◆ **About this task**: Copy out exactly the lines from the start of the data to the line containing "2. 主题页的数字统计设定一个上限;". Include both.

◆ **The data**:
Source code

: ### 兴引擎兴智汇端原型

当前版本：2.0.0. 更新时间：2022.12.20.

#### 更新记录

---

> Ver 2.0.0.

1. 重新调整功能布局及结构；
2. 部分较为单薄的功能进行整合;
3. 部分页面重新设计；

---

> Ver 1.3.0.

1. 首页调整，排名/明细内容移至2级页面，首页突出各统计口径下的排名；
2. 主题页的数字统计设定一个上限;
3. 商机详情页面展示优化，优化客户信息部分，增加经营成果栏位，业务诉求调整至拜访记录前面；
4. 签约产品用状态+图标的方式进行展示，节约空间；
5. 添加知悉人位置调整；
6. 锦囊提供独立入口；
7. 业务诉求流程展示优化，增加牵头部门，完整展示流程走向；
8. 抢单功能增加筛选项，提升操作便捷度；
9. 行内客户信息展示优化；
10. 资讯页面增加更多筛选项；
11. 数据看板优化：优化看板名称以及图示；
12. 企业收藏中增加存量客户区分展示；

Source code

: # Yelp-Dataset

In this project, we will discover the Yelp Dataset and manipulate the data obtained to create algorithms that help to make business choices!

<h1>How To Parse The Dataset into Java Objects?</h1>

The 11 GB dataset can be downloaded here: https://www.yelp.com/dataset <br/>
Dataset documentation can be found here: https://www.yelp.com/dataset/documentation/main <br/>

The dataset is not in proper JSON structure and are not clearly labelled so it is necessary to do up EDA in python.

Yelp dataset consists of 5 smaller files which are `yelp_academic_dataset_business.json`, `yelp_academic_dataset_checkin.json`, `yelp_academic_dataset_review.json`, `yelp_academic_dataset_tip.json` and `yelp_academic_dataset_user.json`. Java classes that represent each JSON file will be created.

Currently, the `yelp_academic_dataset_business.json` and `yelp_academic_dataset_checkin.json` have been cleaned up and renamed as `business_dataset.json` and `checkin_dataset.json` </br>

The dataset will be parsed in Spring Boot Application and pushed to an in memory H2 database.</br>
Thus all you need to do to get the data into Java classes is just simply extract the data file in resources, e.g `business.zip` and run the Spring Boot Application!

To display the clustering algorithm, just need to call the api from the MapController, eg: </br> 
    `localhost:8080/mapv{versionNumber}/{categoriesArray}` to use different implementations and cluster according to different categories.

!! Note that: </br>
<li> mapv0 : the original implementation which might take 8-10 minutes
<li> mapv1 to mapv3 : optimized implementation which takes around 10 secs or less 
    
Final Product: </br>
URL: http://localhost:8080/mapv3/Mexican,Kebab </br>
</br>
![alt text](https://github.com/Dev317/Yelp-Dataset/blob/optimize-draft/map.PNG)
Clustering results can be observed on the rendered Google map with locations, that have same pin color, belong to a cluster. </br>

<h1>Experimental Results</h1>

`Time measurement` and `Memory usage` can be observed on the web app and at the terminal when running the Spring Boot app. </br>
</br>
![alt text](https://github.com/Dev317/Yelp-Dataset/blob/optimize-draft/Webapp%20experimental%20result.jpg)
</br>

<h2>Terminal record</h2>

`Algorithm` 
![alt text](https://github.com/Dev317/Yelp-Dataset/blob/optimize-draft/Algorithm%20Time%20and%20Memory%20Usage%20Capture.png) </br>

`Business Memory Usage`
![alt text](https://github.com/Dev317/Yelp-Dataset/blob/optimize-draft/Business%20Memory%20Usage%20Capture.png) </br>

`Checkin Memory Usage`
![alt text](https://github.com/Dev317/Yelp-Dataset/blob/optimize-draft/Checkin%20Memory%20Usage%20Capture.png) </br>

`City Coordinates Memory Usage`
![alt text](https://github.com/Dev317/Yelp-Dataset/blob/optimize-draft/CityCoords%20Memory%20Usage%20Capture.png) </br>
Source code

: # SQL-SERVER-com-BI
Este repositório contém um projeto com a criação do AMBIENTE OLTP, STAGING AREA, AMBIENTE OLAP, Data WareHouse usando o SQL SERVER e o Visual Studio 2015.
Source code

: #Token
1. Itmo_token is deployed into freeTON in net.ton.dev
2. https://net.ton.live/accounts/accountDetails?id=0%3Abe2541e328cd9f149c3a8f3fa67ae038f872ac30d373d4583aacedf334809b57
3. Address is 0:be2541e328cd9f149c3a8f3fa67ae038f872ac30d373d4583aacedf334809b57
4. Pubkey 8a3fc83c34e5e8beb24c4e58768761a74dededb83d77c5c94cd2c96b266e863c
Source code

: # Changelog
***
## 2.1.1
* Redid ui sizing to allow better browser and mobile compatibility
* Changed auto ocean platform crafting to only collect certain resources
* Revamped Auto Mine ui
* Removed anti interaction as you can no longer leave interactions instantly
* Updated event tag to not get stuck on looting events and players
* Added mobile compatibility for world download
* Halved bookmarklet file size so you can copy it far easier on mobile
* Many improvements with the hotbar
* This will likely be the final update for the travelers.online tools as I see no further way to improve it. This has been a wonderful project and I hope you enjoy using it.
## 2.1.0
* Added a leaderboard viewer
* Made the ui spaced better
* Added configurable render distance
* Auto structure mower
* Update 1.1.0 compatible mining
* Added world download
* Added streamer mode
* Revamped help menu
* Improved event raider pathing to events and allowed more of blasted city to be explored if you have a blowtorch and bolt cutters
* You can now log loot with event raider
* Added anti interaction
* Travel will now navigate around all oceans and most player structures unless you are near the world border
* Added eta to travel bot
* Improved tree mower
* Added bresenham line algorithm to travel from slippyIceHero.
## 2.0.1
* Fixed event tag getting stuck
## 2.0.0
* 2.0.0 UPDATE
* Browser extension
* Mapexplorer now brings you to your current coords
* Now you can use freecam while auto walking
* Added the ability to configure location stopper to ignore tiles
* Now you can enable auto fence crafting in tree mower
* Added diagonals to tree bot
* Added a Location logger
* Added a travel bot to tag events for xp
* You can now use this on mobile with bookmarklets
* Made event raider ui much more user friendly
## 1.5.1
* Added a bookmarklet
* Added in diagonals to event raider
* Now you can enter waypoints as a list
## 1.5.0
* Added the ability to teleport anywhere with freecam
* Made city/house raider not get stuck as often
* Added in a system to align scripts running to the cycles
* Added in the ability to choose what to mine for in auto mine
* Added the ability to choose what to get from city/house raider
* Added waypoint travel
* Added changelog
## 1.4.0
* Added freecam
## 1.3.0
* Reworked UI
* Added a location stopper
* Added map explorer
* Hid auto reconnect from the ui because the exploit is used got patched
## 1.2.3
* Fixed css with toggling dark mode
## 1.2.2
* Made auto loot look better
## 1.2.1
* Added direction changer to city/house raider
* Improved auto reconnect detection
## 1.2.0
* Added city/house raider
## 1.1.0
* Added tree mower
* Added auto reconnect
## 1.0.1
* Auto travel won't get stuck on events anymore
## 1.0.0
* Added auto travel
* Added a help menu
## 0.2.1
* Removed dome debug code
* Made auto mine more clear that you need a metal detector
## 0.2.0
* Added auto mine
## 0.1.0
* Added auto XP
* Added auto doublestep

◆ **Task answer**:
Source code

: ### 兴引擎兴智汇端原型

当前版本：2.0.0. 更新时间：2022.12.20.

#### 更新记录

---

> Ver 2.0.0.

1. 重新调整功能布局及结构；
2. 部分较为单薄的功能进行整合;
3. 部分页面重新设计；

---

> Ver 1.3.0.

1. 首页调整，排名/明细内容移至2级页面，首页突出各统计口径下的排名；
2. 主题页的数字统计设定一个上限;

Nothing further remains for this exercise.